Assigned task
Transcribe exactly the line that contains "- 现象层面：出现 hooks" and each line that comes after it in the material, the last line included, and nothing more.

+ + + +

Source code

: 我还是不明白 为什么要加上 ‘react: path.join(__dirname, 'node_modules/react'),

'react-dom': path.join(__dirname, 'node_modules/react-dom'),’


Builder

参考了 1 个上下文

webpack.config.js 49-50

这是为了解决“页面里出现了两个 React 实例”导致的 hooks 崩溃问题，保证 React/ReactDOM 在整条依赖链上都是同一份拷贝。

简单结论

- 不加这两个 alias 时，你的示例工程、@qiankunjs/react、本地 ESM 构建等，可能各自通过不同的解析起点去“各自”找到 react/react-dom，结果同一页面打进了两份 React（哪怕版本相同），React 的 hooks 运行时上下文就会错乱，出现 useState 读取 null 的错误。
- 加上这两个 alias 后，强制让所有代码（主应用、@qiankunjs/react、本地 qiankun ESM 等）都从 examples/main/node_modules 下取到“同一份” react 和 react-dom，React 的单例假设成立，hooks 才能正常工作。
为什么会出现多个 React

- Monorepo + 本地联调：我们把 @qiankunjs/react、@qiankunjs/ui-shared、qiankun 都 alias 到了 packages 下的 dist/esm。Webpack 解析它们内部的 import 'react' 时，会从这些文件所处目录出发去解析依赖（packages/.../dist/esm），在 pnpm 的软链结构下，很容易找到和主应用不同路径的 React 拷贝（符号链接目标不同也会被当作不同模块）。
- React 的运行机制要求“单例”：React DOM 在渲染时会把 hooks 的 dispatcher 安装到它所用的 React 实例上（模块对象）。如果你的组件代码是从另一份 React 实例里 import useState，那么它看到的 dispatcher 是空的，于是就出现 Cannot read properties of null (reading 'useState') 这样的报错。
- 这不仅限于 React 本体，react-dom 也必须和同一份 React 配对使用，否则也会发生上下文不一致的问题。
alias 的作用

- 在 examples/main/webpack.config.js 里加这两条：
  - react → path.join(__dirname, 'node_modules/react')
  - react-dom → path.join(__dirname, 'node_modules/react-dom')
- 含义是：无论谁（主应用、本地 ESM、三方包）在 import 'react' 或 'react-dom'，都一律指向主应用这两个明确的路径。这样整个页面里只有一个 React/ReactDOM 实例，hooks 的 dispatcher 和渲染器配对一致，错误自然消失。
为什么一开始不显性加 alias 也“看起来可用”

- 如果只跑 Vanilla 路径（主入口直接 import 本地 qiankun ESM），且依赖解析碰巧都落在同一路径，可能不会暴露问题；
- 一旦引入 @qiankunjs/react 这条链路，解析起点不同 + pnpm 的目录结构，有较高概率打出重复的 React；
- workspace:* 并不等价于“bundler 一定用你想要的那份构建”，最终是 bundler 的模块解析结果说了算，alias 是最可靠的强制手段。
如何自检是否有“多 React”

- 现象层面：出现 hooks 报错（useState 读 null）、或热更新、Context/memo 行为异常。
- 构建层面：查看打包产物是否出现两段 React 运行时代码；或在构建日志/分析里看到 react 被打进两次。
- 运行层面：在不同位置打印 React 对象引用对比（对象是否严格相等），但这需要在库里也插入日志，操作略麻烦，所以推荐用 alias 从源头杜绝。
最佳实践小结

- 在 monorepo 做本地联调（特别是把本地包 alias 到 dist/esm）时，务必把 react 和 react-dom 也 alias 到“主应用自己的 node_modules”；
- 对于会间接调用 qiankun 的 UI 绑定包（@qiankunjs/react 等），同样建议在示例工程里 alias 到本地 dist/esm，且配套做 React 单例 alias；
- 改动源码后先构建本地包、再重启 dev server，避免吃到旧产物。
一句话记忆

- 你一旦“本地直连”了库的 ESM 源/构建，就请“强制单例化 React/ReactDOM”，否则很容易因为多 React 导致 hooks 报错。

+ + + +

Answer to the problem
- 现象层面：出现 hooks 报错（useState 读 null）、或热更新、Context/memo 行为异常。
- 构建层面：查看打包产物是否出现两段 React 运行时代码；或在构建日志/分析里看到 react 被打进两次。
- 运行层面：在不同位置打印 React 对象引用对比（对象是否严格相等），但这需要在库里也插入日志，操作略麻烦，所以推荐用 alias 从源头杜绝。
最佳实践小结

- 在 monorepo 做本地联调（特别是把本地包 alias 到 dist/esm）时，务必把 react 和 react-dom 也 alias 到“主应用自己的 node_modules”；
- 对于会间接调用 qiankun 的 UI 绑定包（@qiankunjs/react 等），同样建议在示例工程里 alias 到本地 dist/esm，且配套做 React 单例 alias；
- 改动源码后先构建本地包、再重启 dev server，避免吃到旧产物。
一句话记忆

- 你一旦“本地直连”了库的 ESM 源/构建，就请“强制单例化 React/ReactDOM”，否则很容易因为多 React 导致 hooks 报错。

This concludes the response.